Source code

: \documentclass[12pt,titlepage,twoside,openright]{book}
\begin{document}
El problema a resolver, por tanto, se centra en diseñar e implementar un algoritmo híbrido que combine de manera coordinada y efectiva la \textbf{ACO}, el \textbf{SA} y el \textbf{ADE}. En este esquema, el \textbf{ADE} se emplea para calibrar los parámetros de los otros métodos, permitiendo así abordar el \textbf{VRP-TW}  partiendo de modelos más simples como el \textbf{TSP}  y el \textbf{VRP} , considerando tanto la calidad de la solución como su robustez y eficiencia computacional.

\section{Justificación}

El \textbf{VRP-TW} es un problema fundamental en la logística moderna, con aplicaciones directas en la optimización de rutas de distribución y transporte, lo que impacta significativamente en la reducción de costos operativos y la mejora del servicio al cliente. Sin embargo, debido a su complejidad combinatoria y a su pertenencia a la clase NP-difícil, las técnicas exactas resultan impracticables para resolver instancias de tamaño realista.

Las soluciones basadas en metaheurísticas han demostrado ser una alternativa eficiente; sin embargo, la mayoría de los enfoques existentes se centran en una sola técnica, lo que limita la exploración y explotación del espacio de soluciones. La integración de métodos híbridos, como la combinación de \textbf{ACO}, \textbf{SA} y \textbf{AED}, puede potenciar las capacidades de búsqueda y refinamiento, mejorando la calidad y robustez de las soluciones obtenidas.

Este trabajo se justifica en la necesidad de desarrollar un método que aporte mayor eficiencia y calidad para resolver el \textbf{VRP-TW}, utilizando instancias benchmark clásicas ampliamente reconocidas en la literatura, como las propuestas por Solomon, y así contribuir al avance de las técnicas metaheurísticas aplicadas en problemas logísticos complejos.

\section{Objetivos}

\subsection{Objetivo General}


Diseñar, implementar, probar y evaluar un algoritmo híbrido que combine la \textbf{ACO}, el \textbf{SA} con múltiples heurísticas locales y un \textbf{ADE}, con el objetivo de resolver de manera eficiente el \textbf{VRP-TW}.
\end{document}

+ + + + + + +

## Assigned task
Make a list of all lines in the data that contain "eficiente".

## Result
Las soluciones basadas en metaheurísticas han demostrado ser una alternativa eficiente; sin embargo, la mayoría de los enfoques existentes se centran en una sola técnica, lo que limita la exploración y explotación del espacio de soluciones. La integración de métodos híbridos, como la combinación de \textbf{ACO}, \textbf{SA} y \textbf{AED}, puede potenciar las capacidades de búsqueda y refinamiento, mejorando la calidad y robustez de las soluciones obtenidas.
Diseñar, implementar, probar y evaluar un algoritmo híbrido que combine la \textbf{ACO}, el \textbf{SA} con múltiples heurísticas locales y un \textbf{ADE}, con el objetivo de resolver de manera eficiente el \textbf{VRP-TW}.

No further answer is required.